Tamer Shlash
Tamer Shlash

Reputation: 9523

Which one is the real Bubble Sort, and which one is better?

I had an argument with a friend about the real bubble sort of the following two algorithms, and about which one is better, no mention which one is mine, I just want to hear your answers on these two questions about those two algorithms (written in c++)

1-which one is the real bubble sort?
2-which one is better?

here are the two algorithms :

// Number one :
void BubbleSort(int Arr[], int size)
{   for (int i=0;i<size-1;i++)
        for (int j=i+1;j<size;j++)
            if (Arr[i]>Arr[j])
            {   int temp = Arr[i];
                Arr[i] = Arr[j];
                Arr[j] = temp;
}           }

// Number two : 
void BubbleSort(int Arr[], int size)
{   for (int i=0;i<size-1;i++)
        for (int j=0;j<size-1;j++)
            if (Arr[j]>Arr[j+1])
            {   int temp = Arr[j];
                Arr[j] = Arr[j+1];
                Arr[j+1] = temp;
}           }

Upvotes: 5

Views: 4253

Answers (3)

Steve Blackwell
Steve Blackwell

Reputation: 5924

Number Two is closer to the real one. All comparisons should be between adjacent elements.

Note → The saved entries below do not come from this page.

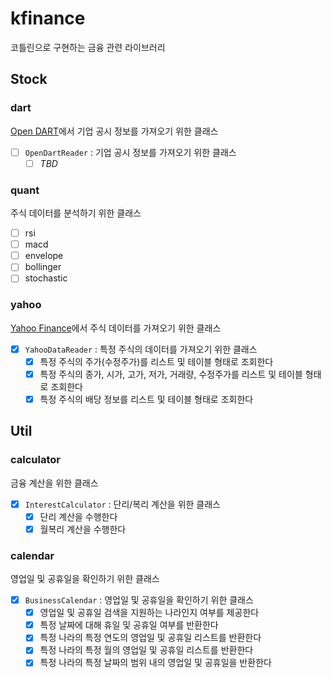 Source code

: # kfinance
코틀린으로 구현하는 금융 관련 라이브러리

## Stock
### dart
[Open DART](https://opendart.fss.or.kr/)에서 기업 공시 정보를 가져오기 위한 클래스

- [ ] `OpenDartReader` : 기업 공시 정보를 가져오기 위한 클래스
    - [ ] <i>TBD</i>

### quant
주식 데이터를 분석하기 위한 클래스

- [ ] rsi
- [ ] macd
- [ ] envelope
- [ ] bollinger
- [ ] stochastic

### yahoo
[Yahoo Finance](https://finance.yahoo.com/)에서 주식 데이터를 가져오기 위한 클래스

- [x] `YahooDataReader` : 특정 주식의 데이터를 가져오기 위한 클래스
    - [x] 특정 주식의 주가(수정주가)를 리스트 및 테이블 형태로 조회한다
    - [x] 특정 주식의 종가, 시가, 고가, 저가, 거래량, 수정주가를 리스트 및 테이블 형태로 조회한다
    - [x] 특정 주식의 배당 정보를 리스트 및 테이블 형태로 조회한다

## Util
### calculator
금융 계산을 위한 클래스

- [x] `InterestCalculator` : 단리/복리 계산을 위한 클래스
    - [x] 단리 계산을 수행한다
    - [x] 월복리 계산을 수행한다

### calendar
영업일 및 공휴일을 확인하기 위한 클래스

- [x] `BusinessCalendar` : 영업일 및 공휴일을 확인하기 위한 클래스
  - [x] 영업일 및 공휴일 검색을 지원하는 나라인지 여부를 제공한다
  - [x] 특정 날짜에 대해 휴일 및 공휴일 여부를 반환한다
  - [x] 특정 나라의 특정 연도의 영업일 및 공휴일 리스트를 반환한다
  - [x] 특정 나라의 특정 월의 영업일 및 공휴일 리스트를 반환한다
  - [x] 특정 나라의 특정 날짜의 범위 내의 영업일 및 공휴일을 반환한다
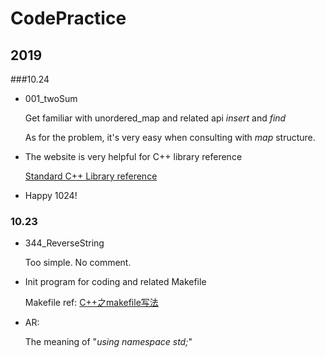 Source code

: # CodePractice
## 2019

###10.24

* 001_twoSum

  Get familiar with unordered_map and related api *insert* and *find*  
  
  As for the problem, it's very easy when consulting with *map* structure.
  
* The website is very helpful for C++ library reference
  
  [Standard C++ Library reference](http://www.cplusplus.com/reference/)
  
* Happy 1024!
  
### 10.23
* 344_ReverseString

  Too simple. No comment.
        
* Init program for coding and related Makefile
  
  Makefile ref: [C++之makefile写法](https://blog.csdn.net/zong596568821xp/article/details/81134406)
  
* AR: 
  
  The meaning of "*using namespace std;*"
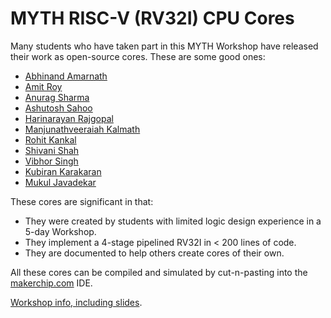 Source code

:# MYTH RISC-V (RV32I) CPU Cores

Many students who have taken part in this MYTH Workshop have released their work as open-source cores. These are some good ones:
- [Abhinand Amarnath](https://github.com/abhierao/RISCV_CORE_4_Stage)
- [Amit Roy](https://github.com/AMITROY71/risc-v-myth-workshop-august-AMITROY71)
- [Anurag Sharma](https://github.com/designerguy13-photonics/risc-v-myth-workshop-august-designerguy13-photonics)
- [Ashutosh Sahoo](https://github.com/RISCV-MYTH-WORKSHOP/RISC-V-CPU-Core-using-TL-Verilog)
- [Harinarayan Rajgopal](https://github.com/RISCV-MYTH-WORKSHOP/risc-v-myth-workshop-august-harinarayan18)
- [Manjunathveeraiah Kalmath](https://github.com/ManjunathKalmath/risc-v-myth-workshop)
- [Rohit Kankal](https://github.com/iamrk-vlsi/risc-v-myth-workshop-august-iamrk-vlsi)
- [Shivani Shah](https://github.com/shivanishah269/risc-v-core)
- [Vibhor Singh](https://github.com/vibhor68/risc-v-myth-workshop-august-vibhor68)
- [Kubiran Karakaran](https://github.com/kuby1412/RISC-V-MYTH-Workshop)
- [Mukul Javadekar](https://github.com/RISCV-MYTH-WORKSHOP/risc-v-myth-workshop-august-mukuljava)

These cores are significant in that:
  - They were created by students with limited logic design experience in a 5-day Workshop.
  - They implement a 4-stage pipelined RV32I in < 200 lines of code.
  - They are documented to help others create cores of their own.
  
All these cores can be compiled and simulated by cut-n-pasting into the [makerchip.com](makerchip.com) IDE.

[Workshop info, including slides](https://github.com/stevehoover/RISC-V_MYTH_Workshop).
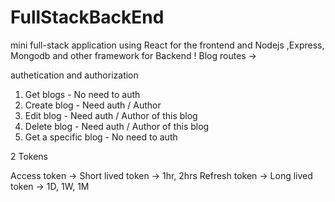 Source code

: # FullStackBackEnd
mini full-stack application using React for the frontend and Nodejs ,Express, Mongodb and other framework for Backend !
Blog routes ->

authetication and authorization

1. Get blogs - No need to auth
2. Create blog - Need auth / Author
3. Edit blog -  Need auth / Author of this blog
4. Delete blog - Need auth / Author of this blog
5. Get a specific blog - No need to auth

2 Tokens

Access token -> Short lived token -> 1hr, 2hrs
Refresh token -> Long lived token -> 1D, 1W, 1M
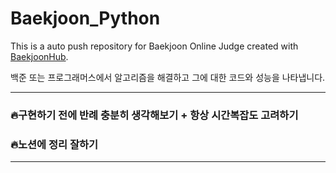 # Baekjoon_Python
This is a auto push repository for Baekjoon Online Judge created with [BaekjoonHub](https://github.com/BaekjoonHub/BaekjoonHub).

백준 또는 프로그래머스에서 알고리즘을 해결하고 그에 대한 코드와 성능을 나타냅니다.

---

### 🔥구현하기 전에 반례 충분히 생각해보기 + 항상 시간복잡도 고려하기
### 🔥노션에 정리 잘하기
---


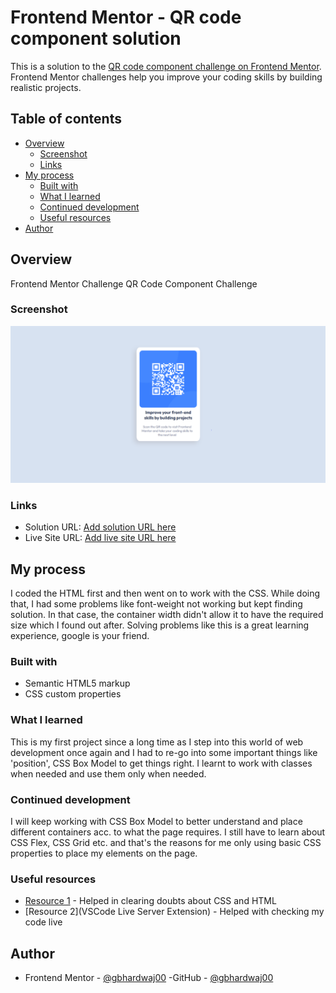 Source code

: # Frontend Mentor - QR code component solution

This is a solution to the [QR code component challenge on Frontend Mentor](https://www.frontendmentor.io/challenges/qr-code-component-iux_sIO_H). Frontend Mentor challenges help you improve your coding skills by building realistic projects. 

## Table of contents

- [Overview](#overview)
  - [Screenshot](#screenshot)
  - [Links](#links)
- [My process](#my-process)
  - [Built with](#built-with)
  - [What I learned](#what-i-learned)
  - [Continued development](#continued-development)
  - [Useful resources](#useful-resources)
- [Author](#author)


## Overview
Frontend Mentor Challenge QR Code Component Challenge

### Screenshot

![](./design/solution.png)

### Links

- Solution URL: [Add solution URL here](https://github.com/gbhardwaj00/qr-code-component)
- Live Site URL: [Add live site URL here](https://your-live-site-url.com)

## My process

I coded the HTML first and then went on to work with the CSS. While doing that, I had some problems like font-weight not working but kept finding solution. In that case, the container width didn't allow it to have the required size which I found out after. Solving problems like this is a great learning experience, google is your friend.


### Built with

- Semantic HTML5 markup
- CSS custom properties


### What I learned

This is my first project since a long time as I step into this world of web development once again and I had to re-go into some important things like 'position', CSS Box Model to get things right. I learnt to work with classes when needed and use them only when needed.


### Continued development

I will keep working with CSS Box Model to better understand and place different containers acc. to what the page requires. I still have to learn about CSS Flex, CSS Grid etc. and that's the reasons for me only using basic CSS properties to place my elements on the page.


### Useful resources

- [Resource 1](https://developer.mozilla.org/en-US/) - Helped in clearing doubts about CSS and HTML
- [Resource 2](VSCode Live Server Extension) - Helped with checking my code live

## Author

- Frontend Mentor - [@gbhardwaj00](https://www.frontendmentor.io/profile/gbhardwaj00)
-GitHub - [@gbhardwaj00](https://github.com/gbhardwaj00)

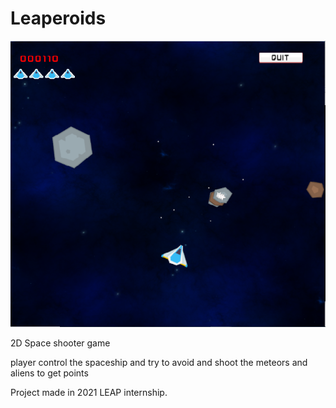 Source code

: # Leaperoids
![LOGO](https://github.com/JimmyHa-ICT/Leaperoids/blob/master/sample.png)


2D Space shooter game


player control the spaceship and try to avoid and shoot the meteors and aliens to get points

Project made in 2021 LEAP internship.
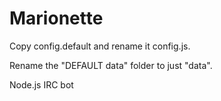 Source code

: Marionette
==========

Copy config.default and rename it config.js.

Rename the "DEFAULT data" folder to just "data".

Node.js IRC bot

But the real bubble sort would take a while loop instead of an outer for loop, and the while loop would execute again only if elements had to be swapped on the last pass, like this:

void BubbleSort(int Arr[], int size) 
{   
    bool swapped;
    do {
        swapped = false;
        for (int j=0;j<size-1;j++)
            if (Arr[j]>Arr[j+1]) {
                int temp = Arr[j];
                Arr[j] = Arr[j+1];
                Arr[j+1] = temp;
                swapped = true;
            }
    } while (swapped);
}

Upvotes: 12

Zac Howland
Zac Howland

Reputation: 15870

The answer to question #2: Neither is "better". Both are O(n^2) sort algorithms (which are terrible). Other than an introduction to sorting algorithms, Bubble Sort is useless.

Upvotes: 1

Alain
Alain

Reputation: 27250

The pseudocode for the nested loop bubble sort is:

procedure bubbleSort( A : list of sortable items ) 
  n := length(A)-1
  for(i=0; i<= n; i++) 
     for(j=n; j>i; j--) 
        if A[j-1] > A[j] then
           swap (A[j-1], A[j])
        end if
     end for
  end for
end procedure

This means that the first is closest because the inner loop only iterates over elements after i. The second method you showed has an inner loop which iterates over all elements, even though elements before i have already been sorted, so there's no need to waste time on them.

That means the first method is also better.